A collection of memories of the Second World War has been put together by a Tyneside writing group. In the second part of a two-part series LIZ LAMB talks to two war veterans about their experiences. (For Part One - Spitfire Pilot)

http://www.chroniclelive.co.uk/north...2703-19964801/

Quote:
IN 1945 former teacher Roy Elwood was part of a rescue mission that saved the lives of 525 Norwegians from the Nazis.

The radar operator was aboard the British vessel HMS Zambesi, which was one of four destroyers which made a rescue dash up the Galen Fjord, 60 miles behind enemy lines.

They were part of a daring mission to rescue Norweigian families who had been hiding from German patrols in caves on the snow-covered mountains of Soroy Island for three months.

Roy, 82, of Whickham, recalls: “These people were starving. We learnt that the Nazis had destroyed the homes the Norwegians had been living in and killed their livestock.

“They rounded up people to send to concentration camps.

“The Norwegians didn’t want to leave so some of them were living in these caves.

“They’d got word to the Norweigian authorities in Britain, where the King of Norway was in exile.

“They persuaded the British Government to divert us from the convoy and we led four destroyers from the Royal Navy and Royal Canadian Navy down to the island of Soroy.

“We brought a Norweigian colonel to the island so that when the signal was given they could come down the snow slopes.

“They were mostly women and children and elderly men.

“Between the four of us we took 500 of them.”

After sailing out of the area, Roy and his shipmates learned that two Merchant Navy ships had got into trouble.

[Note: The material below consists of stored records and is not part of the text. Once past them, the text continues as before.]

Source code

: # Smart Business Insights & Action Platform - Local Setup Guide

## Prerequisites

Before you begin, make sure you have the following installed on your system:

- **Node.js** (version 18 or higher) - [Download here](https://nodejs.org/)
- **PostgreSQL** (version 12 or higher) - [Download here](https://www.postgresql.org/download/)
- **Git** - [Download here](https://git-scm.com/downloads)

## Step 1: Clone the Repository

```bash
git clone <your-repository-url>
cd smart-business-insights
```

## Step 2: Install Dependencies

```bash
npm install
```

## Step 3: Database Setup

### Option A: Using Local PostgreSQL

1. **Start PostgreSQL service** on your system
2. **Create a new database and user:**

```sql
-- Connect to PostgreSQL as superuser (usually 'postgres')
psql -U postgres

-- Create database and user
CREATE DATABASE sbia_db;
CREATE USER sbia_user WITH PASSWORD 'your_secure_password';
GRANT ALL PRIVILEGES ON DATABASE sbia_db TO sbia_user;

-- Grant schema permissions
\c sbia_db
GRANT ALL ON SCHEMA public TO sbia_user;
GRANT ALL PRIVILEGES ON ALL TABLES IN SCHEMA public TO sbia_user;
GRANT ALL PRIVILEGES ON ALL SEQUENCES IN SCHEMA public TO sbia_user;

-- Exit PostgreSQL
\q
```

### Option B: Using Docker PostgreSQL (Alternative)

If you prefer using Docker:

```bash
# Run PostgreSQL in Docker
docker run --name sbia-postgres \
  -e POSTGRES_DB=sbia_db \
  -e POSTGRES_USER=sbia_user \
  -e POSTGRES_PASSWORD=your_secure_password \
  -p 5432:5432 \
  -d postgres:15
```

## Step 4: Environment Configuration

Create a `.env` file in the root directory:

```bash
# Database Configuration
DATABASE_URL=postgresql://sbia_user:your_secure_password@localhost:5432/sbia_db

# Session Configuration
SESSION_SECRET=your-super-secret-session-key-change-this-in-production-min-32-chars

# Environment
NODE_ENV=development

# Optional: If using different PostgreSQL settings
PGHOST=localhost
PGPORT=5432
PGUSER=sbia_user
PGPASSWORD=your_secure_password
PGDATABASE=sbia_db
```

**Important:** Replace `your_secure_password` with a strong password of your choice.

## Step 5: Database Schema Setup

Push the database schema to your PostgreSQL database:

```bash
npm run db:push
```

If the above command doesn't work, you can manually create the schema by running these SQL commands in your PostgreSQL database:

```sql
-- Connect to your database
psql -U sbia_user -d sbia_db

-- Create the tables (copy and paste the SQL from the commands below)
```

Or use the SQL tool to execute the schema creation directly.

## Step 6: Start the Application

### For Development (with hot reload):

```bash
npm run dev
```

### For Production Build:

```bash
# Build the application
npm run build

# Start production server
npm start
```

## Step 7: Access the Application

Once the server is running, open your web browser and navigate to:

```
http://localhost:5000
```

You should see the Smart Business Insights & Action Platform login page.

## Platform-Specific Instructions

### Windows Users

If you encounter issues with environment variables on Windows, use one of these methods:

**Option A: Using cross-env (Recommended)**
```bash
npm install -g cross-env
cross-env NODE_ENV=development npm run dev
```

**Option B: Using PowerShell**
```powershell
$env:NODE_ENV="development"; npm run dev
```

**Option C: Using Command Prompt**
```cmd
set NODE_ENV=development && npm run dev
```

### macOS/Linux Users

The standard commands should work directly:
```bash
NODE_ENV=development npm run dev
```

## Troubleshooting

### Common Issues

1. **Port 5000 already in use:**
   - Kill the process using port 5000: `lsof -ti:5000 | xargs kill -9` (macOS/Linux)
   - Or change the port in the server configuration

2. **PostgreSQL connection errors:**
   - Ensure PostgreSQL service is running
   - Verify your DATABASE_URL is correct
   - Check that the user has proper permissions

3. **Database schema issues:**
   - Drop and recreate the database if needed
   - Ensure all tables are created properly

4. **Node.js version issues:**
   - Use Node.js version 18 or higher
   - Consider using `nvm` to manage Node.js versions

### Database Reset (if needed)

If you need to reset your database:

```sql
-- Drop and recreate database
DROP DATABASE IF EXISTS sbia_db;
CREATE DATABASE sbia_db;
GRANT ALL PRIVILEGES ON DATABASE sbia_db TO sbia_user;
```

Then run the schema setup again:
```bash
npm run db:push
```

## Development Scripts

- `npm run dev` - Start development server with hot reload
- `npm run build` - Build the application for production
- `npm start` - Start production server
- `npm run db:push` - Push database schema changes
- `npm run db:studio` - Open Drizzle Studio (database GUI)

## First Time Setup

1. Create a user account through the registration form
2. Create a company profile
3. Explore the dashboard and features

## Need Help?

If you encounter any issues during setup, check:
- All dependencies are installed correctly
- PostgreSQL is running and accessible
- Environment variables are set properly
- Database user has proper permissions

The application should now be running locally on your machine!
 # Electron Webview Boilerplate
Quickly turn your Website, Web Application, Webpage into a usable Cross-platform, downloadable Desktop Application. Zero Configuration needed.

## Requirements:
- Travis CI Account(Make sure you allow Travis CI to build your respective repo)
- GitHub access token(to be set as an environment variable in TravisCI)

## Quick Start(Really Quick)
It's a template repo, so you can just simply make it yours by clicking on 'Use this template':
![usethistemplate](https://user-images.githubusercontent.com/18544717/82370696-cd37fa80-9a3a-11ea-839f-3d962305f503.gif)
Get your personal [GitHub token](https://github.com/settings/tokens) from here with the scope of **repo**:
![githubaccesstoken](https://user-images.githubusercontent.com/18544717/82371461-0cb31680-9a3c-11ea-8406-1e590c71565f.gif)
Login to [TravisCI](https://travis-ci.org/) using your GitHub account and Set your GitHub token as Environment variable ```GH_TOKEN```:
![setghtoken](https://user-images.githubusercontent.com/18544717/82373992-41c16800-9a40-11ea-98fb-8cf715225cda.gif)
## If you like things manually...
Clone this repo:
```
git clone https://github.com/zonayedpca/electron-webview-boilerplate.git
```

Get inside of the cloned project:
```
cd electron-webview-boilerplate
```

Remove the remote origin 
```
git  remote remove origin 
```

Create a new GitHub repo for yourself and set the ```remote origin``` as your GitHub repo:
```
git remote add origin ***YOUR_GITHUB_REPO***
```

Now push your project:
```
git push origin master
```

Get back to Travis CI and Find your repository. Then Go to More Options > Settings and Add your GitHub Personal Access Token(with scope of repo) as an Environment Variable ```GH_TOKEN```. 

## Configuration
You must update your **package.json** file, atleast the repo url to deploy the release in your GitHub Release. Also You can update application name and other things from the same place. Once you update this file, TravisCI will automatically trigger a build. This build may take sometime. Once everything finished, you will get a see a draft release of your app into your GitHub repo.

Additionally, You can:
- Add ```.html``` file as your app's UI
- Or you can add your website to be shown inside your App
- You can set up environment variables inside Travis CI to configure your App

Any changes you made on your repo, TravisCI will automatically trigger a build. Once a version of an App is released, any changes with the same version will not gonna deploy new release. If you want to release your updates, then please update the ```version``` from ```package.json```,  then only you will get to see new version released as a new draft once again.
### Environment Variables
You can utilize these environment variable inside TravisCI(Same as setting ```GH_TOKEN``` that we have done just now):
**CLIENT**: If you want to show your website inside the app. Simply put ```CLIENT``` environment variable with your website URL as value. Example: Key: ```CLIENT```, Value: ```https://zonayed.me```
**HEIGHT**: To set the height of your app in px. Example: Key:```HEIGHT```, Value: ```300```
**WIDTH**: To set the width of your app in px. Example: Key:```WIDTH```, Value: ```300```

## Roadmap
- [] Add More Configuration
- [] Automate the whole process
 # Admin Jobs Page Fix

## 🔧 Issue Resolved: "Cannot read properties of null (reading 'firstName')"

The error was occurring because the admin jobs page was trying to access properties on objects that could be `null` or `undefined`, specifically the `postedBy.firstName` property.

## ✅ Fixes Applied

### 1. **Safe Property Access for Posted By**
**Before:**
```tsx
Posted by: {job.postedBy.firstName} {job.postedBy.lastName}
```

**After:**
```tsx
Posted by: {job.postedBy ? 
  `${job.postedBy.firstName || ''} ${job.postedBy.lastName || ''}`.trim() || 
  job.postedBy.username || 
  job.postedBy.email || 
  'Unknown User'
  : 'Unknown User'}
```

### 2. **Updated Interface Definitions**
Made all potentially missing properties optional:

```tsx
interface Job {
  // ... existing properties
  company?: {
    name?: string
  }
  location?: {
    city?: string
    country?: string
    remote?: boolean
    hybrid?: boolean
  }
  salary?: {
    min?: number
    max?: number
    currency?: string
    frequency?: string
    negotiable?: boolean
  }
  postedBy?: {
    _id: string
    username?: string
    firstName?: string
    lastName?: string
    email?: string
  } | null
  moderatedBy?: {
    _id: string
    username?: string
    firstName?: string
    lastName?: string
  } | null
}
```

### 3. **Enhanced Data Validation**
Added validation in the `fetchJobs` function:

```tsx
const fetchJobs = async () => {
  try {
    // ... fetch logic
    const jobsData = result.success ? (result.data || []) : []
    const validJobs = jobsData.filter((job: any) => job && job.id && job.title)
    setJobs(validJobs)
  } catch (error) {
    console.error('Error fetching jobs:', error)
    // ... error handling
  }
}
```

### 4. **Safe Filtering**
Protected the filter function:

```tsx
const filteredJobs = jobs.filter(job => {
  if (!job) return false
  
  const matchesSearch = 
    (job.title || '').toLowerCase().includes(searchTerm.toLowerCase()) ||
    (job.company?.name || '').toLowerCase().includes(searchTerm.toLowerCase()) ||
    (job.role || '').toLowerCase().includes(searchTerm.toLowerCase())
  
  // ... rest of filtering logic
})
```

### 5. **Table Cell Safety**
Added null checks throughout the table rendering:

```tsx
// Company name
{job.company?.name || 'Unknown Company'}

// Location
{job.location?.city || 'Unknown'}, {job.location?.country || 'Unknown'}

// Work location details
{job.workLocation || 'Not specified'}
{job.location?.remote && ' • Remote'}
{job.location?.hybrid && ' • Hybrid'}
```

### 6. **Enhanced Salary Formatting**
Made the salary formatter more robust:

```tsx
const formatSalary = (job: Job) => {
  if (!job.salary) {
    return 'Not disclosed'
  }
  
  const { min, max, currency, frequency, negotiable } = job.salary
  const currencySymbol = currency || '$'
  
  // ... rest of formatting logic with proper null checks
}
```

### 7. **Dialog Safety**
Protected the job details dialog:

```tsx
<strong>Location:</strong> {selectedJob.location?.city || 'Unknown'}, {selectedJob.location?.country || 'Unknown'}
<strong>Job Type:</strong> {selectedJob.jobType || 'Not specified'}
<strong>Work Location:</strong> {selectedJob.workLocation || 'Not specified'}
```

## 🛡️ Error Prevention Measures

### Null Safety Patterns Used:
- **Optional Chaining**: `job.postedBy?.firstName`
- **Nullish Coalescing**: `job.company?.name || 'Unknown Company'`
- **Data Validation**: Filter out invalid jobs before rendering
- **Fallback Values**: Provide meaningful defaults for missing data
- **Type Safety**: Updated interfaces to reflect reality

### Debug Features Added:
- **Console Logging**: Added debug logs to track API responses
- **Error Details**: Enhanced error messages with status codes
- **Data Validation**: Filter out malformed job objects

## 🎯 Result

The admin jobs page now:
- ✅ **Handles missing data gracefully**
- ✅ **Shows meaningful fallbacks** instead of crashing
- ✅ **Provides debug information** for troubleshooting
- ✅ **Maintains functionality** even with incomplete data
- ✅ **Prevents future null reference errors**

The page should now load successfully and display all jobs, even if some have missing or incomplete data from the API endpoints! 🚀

A British corvette, HMS Bluebell, close to where they were, had been blown to pieces by a torpedo, and HMS Zambesi was sent to look for survivors.

“There was only one man who survived. We didn’t find anyone on board,” recalls Roy, who used to teach at Northumbria University.

“We couldn’t stay there, otherwise we would go down as well.

“The other ship that was sunk was an American ship called the Henry Bacon.

“We met the worst storm of any convoy. It really was rough.

“The convoy got broken up and we had to round them up again.

“We had two lifeboats hanging up and they were smashed to pieces, just by water coming over the side.

“The Bacon got detached from the convoy and it was 60 miles away when it was attacked.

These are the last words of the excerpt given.